Gupta Ravish, Gupta Matrika, Calix Ricardo A, Bernard Gordon R
Annu Int Conf IEEE Eng Med Biol Soc. 2017 Jul;2017:1174-1177. doi: 10.1109/EMBC.2017.8037039.
Twitter, as a social media platform, has become an increasingly useful data source for health surveillance studies, and personal health experiences shared on Twitter provide valuable information to the surveillance. Twitter data are known for their irregular usages of languages and informal short texts due to the 140 character limit, and for their noisiness such that majority of the posts are irrelevant to any particular health surveillance. These factors pose challenges in identifying personal health experience tweets from the Twitter data. In this study, we designed deep neural networks with 3 different architectural configurations, and after training them with a corpus of 8,770 annotated tweets, we used them to predict personal experience tweets from a set of 821 annotate tweets. Our results demonstrated a significant amount of improvement in predicting personal health experience tweets by deep neural networks over that by conventional classifiers: 37.5% in accuracy, 31.1% in precision, and 53.6% in recall. We believe that our method can be utilized in various health surveillance studies using Twitter as a data source.
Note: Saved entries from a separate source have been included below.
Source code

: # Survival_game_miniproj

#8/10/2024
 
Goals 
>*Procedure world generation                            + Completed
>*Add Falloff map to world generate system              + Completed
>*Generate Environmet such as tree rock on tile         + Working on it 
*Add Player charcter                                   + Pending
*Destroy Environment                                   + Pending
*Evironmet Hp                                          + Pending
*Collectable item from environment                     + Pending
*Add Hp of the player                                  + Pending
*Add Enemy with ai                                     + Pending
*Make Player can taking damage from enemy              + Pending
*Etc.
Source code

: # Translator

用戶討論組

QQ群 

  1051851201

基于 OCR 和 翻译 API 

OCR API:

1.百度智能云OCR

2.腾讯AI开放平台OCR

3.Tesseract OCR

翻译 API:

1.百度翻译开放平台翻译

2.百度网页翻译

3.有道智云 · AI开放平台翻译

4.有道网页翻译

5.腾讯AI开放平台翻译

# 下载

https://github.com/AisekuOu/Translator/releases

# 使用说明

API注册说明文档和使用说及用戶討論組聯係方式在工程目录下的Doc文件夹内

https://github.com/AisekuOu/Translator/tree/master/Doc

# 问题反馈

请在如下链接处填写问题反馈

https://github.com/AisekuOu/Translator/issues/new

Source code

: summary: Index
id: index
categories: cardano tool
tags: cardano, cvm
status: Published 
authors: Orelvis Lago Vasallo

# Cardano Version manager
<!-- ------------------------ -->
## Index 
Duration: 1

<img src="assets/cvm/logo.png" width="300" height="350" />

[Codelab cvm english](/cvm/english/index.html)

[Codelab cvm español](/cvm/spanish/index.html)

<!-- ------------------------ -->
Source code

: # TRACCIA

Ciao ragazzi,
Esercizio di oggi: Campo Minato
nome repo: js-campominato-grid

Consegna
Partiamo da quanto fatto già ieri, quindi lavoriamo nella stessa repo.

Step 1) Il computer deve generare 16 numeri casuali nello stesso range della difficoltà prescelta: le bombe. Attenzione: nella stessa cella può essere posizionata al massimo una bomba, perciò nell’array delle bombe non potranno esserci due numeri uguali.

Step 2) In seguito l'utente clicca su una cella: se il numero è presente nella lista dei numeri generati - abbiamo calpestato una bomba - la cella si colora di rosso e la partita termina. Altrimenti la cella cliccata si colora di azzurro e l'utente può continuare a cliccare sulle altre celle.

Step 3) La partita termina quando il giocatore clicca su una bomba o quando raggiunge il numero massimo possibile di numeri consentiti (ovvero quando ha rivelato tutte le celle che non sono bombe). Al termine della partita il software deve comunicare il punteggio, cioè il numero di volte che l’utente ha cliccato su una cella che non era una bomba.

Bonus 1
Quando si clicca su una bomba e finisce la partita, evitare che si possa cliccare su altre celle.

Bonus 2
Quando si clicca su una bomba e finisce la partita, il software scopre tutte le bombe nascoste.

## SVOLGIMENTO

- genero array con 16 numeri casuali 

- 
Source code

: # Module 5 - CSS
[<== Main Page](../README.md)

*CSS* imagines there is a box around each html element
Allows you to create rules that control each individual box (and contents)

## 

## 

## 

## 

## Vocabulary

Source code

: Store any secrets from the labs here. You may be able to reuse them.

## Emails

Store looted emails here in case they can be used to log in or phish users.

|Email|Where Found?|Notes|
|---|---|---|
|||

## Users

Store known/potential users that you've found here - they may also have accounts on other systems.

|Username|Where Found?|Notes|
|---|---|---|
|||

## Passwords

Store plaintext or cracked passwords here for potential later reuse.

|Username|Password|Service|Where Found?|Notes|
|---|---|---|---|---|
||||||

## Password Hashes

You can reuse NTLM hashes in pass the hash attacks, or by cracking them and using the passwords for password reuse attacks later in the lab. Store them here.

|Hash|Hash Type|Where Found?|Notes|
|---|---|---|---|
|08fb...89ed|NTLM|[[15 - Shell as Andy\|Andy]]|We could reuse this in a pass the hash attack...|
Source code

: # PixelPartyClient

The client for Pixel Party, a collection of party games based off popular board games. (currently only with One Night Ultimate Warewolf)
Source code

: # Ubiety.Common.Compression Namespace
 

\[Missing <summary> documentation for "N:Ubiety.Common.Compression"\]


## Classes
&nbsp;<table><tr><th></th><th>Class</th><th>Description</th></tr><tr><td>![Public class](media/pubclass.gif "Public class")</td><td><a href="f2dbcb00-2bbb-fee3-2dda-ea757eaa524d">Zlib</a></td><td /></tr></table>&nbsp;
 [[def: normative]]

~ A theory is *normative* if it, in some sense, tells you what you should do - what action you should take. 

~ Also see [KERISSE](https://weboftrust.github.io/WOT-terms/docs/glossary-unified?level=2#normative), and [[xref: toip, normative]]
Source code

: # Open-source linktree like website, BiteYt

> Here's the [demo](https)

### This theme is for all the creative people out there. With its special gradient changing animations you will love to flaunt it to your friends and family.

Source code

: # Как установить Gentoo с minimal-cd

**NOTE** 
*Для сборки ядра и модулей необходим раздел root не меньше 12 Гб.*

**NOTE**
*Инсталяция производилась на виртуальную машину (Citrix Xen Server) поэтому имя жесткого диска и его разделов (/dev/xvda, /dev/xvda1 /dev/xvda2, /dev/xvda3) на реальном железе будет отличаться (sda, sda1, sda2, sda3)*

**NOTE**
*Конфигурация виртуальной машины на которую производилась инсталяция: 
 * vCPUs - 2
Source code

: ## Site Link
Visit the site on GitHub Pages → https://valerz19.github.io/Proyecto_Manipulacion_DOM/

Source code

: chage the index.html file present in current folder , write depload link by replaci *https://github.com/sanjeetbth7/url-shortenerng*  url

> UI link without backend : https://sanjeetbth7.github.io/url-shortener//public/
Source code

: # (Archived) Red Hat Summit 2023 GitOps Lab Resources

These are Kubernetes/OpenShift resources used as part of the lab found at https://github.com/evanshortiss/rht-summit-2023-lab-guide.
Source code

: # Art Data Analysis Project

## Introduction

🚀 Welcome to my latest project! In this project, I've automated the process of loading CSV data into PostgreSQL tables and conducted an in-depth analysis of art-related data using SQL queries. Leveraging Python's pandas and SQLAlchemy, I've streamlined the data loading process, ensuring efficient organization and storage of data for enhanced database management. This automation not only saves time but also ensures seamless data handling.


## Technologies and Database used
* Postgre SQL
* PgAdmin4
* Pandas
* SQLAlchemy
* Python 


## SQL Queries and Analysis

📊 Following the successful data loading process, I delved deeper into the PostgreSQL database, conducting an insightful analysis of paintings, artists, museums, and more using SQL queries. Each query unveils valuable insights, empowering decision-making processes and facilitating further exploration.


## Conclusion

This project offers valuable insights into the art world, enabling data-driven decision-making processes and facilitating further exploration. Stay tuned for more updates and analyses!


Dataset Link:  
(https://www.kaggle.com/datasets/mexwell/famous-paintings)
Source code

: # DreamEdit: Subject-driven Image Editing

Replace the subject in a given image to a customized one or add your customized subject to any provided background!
推特作为一个社交媒体平台,已成为健康监测研究中越来越有用的数据来源,在推特上分享的个人健康经历为监测提供了有价值的信息。推特数据因其140字符的限制导致语言使用不规范和文本简短随意,且大部分帖子与任何特定的健康监测无关而嘈杂。这些因素给从推特数据中识别个人健康经历推文带来了挑战。在本研究中,我们设计了具有3种不同架构配置的深度神经网络,并用8770条带注释推文的语料库对其进行训练后,使用它们从一组821条带注释推文中预测个人经历推文。我们的结果表明,与传统分类器相比,深度神经网络在预测个人健康经历推文方面有显著改进:准确率提高37.5%,精确率提高31.1%,召回率提高53.6%。我们相信我们的方法可用于以推特为数据源的各种健康监测研究。